-- TASK DETAILS --
Among the lines below, copy each one in which "strong" appears.

(Dataset entries)
▬▬▬▬▬▬

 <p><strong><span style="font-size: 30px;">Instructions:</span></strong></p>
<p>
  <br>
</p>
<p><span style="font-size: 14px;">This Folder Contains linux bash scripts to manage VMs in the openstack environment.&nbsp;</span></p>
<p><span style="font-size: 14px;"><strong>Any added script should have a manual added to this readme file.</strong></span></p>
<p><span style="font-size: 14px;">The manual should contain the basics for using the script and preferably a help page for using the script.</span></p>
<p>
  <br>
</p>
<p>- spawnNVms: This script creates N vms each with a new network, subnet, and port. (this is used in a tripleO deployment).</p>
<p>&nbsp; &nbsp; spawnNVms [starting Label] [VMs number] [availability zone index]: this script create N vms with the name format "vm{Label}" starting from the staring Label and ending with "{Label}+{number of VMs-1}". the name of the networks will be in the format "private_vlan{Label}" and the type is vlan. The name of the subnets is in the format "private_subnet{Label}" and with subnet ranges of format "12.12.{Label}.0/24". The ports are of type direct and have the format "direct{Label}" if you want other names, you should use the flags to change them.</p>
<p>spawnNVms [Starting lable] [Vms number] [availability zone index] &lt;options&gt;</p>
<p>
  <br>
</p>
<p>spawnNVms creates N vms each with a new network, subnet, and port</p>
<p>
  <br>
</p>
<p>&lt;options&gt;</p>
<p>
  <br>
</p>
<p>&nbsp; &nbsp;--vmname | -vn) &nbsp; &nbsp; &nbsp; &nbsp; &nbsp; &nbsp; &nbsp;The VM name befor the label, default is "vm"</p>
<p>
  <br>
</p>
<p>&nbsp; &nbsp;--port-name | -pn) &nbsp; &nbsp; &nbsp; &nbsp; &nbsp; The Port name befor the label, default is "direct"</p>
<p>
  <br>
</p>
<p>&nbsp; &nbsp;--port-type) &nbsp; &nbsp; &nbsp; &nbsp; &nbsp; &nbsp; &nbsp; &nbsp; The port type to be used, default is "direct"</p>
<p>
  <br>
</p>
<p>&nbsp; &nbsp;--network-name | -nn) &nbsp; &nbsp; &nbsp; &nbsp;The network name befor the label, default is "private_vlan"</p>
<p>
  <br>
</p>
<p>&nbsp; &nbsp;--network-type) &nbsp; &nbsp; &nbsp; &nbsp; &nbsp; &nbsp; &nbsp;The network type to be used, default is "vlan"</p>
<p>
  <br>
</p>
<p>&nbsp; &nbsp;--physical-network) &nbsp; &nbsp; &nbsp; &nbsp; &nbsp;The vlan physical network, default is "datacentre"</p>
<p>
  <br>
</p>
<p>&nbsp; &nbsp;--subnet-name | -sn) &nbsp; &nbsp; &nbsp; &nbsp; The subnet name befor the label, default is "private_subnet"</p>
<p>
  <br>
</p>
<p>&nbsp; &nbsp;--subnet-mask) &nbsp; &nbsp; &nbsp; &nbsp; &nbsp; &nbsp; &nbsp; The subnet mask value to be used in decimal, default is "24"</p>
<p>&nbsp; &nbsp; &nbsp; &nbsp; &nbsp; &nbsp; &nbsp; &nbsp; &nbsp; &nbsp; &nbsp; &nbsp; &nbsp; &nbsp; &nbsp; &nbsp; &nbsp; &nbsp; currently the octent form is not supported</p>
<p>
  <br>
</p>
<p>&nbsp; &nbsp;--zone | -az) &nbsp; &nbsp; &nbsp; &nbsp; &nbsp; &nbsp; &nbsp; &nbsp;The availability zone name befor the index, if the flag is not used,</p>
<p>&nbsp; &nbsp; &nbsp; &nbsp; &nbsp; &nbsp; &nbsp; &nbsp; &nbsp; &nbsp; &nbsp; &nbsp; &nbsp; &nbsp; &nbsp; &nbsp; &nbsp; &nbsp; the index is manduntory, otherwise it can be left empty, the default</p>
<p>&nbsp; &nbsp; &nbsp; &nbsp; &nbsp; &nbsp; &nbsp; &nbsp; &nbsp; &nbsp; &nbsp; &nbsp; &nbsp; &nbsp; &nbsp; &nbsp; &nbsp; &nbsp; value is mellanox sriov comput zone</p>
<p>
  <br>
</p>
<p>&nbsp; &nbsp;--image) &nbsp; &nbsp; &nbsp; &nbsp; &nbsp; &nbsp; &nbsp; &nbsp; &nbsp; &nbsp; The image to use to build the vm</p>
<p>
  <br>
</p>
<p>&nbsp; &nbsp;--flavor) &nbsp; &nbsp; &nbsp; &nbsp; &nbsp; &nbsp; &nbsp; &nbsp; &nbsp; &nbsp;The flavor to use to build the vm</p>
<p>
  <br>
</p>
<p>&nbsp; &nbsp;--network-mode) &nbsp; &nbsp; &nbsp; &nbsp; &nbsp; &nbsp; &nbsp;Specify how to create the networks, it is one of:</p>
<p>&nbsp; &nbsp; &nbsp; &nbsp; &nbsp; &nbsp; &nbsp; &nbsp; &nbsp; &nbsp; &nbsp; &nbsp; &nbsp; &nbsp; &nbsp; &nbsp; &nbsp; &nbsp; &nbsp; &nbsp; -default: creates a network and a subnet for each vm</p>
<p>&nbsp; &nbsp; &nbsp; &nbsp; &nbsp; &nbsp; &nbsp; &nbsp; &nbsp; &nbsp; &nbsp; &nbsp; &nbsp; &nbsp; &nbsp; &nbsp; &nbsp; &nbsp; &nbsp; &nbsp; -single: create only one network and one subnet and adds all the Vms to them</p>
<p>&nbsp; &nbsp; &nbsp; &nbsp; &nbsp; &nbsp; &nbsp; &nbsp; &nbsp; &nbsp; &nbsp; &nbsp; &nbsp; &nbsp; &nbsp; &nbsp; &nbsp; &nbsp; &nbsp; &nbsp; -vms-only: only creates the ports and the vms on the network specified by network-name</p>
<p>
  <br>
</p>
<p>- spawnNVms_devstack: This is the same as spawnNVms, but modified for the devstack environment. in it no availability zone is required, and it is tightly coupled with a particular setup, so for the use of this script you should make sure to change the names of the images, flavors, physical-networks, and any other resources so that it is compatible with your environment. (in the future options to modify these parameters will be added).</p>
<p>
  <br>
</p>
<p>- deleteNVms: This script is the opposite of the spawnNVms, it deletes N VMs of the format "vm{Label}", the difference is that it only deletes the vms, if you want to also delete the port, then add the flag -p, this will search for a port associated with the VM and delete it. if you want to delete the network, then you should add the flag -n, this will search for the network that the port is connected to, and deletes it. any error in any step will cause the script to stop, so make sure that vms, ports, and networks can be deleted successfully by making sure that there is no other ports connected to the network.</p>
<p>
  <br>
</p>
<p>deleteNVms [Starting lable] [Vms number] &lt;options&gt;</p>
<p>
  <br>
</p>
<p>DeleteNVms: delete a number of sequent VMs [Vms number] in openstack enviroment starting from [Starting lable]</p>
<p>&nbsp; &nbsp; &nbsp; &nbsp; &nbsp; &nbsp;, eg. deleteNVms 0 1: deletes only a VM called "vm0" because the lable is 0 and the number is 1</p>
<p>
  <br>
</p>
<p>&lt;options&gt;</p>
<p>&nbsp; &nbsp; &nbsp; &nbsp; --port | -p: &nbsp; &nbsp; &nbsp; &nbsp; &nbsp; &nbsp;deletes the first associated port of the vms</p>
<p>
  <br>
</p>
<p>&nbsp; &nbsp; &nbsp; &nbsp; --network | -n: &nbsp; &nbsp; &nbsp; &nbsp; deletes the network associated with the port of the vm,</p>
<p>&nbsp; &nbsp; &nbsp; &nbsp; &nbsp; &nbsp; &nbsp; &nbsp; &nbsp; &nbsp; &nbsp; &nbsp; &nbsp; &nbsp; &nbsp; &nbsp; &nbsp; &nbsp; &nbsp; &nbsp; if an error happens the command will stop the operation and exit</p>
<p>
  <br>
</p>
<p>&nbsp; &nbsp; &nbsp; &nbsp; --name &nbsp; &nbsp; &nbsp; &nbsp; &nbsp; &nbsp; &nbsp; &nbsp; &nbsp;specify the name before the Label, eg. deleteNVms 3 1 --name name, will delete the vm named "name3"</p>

▬▬▬▬▬▬

-- SOLUTION FOR THIS EXERCISE --
 <p><strong><span style="font-size: 30px;">Instructions:</span></strong></p>
<p><span style="font-size: 14px;"><strong>Any added script should have a manual added to this readme file.</strong></span></p>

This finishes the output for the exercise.